● **WHAT IS EXPECTED**: Your task is to give the records again exactly. Leave each picture out.

[Opening WORKING DATA section]

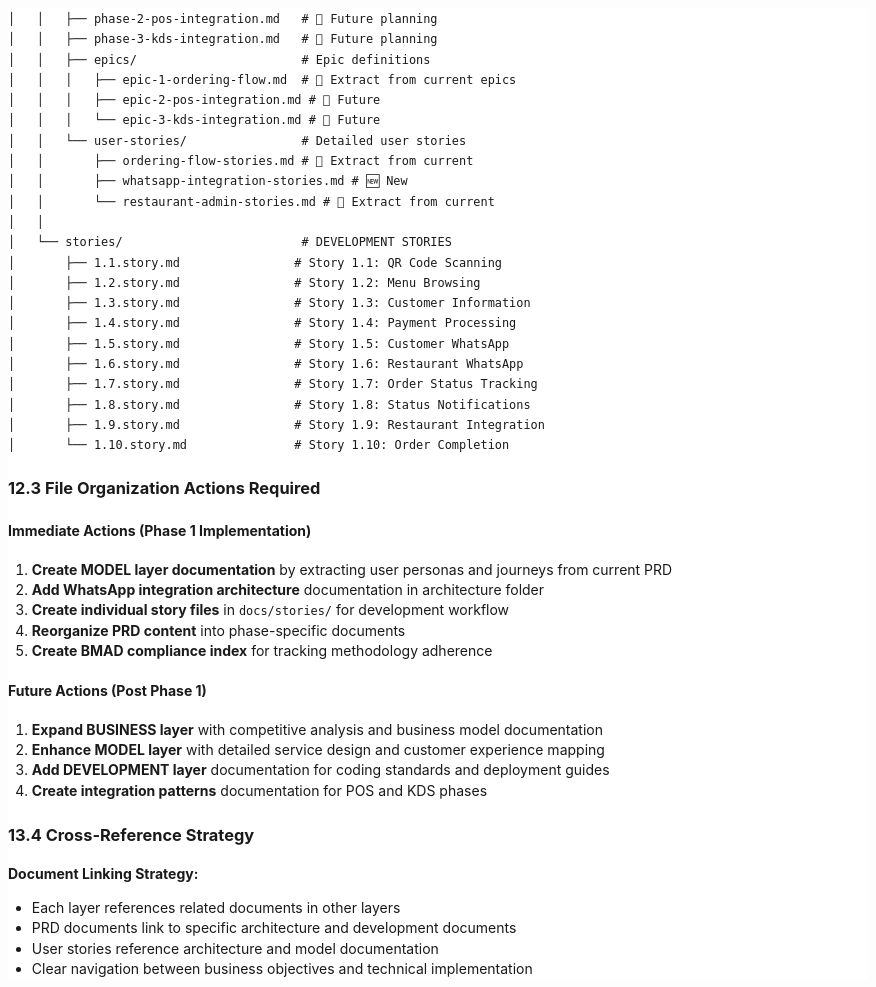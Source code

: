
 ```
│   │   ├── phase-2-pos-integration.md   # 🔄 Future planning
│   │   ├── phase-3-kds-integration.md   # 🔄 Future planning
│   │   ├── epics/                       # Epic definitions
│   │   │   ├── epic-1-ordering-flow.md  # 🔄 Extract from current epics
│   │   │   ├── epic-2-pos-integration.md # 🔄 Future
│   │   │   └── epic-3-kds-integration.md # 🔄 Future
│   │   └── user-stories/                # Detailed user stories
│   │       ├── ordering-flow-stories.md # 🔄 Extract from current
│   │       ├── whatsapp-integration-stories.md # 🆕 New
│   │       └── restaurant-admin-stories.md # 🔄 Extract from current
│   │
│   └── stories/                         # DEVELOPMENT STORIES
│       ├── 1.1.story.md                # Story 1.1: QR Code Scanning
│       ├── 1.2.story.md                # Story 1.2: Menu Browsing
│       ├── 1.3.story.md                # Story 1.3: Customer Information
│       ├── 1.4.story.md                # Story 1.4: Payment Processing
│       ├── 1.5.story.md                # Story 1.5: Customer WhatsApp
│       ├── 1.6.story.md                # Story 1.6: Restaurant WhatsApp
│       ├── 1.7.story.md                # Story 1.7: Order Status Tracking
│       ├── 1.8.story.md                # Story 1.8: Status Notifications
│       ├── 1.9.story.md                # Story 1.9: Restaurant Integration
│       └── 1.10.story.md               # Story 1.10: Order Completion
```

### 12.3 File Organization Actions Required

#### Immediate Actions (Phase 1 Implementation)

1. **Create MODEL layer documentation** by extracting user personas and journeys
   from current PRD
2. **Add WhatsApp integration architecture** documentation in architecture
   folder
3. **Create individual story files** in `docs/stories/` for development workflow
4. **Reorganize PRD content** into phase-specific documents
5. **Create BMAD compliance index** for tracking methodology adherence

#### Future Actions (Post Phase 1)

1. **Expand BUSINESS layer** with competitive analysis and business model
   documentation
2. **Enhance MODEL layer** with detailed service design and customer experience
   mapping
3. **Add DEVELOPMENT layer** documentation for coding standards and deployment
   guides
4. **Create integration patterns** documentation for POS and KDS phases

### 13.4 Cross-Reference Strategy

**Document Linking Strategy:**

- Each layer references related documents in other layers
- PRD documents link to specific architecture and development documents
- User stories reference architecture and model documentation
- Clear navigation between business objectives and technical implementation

[Closing WORKING DATA section]

● **OUTPUT BELOW**:
Source code

:
 ```
│   │   ├── phase-2-pos-integration.md   # 🔄 Future planning
│   │   ├── phase-3-kds-integration.md   # 🔄 Future planning
│   │   ├── epics/                       # Epic definitions
│   │   │   ├── epic-1-ordering-flow.md  # 🔄 Extract from current epics
│   │   │   ├── epic-2-pos-integration.md # 🔄 Future
│   │   │   └── epic-3-kds-integration.md # 🔄 Future
│   │   └── user-stories/                # Detailed user stories
│   │       ├── ordering-flow-stories.md # 🔄 Extract from current
│   │       ├── whatsapp-integration-stories.md # 🆕 New
│   │       └── restaurant-admin-stories.md # 🔄 Extract from current
│   │
│   └── stories/                         # DEVELOPMENT STORIES
│       ├── 1.1.story.md                # Story 1.1: QR Code Scanning
│       ├── 1.2.story.md                # Story 1.2: Menu Browsing
│       ├── 1.3.story.md                # Story 1.3: Customer Information
│       ├── 1.4.story.md                # Story 1.4: Payment Processing
│       ├── 1.5.story.md                # Story 1.5: Customer WhatsApp
│       ├── 1.6.story.md                # Story 1.6: Restaurant WhatsApp
│       ├── 1.7.story.md                # Story 1.7: Order Status Tracking
│       ├── 1.8.story.md                # Story 1.8: Status Notifications
│       ├── 1.9.story.md                # Story 1.9: Restaurant Integration
│       └── 1.10.story.md               # Story 1.10: Order Completion
```

### 12.3 File Organization Actions Required

#### Immediate Actions (Phase 1 Implementation)

1. **Create MODEL layer documentation** by extracting user personas and journeys
   from current PRD
2. **Add WhatsApp integration architecture** documentation in architecture
   folder
3. **Create individual story files** in `docs/stories/` for development workflow
4. **Reorganize PRD content** into phase-specific documents
5. **Create BMAD compliance index** for tracking methodology adherence

#### Future Actions (Post Phase 1)

1. **Expand BUSINESS layer** with competitive analysis and business model
   documentation
2. **Enhance MODEL layer** with detailed service design and customer experience
   mapping
3. **Add DEVELOPMENT layer** documentation for coding standards and deployment
   guides
4. **Create integration patterns** documentation for POS and KDS phases

### 13.4 Cross-Reference Strategy

**Document Linking Strategy:**

- Each layer references related documents in other layers
- PRD documents link to specific architecture and development documents
- User stories reference architecture and model documentation
- Clear navigation between business objectives and technical implementation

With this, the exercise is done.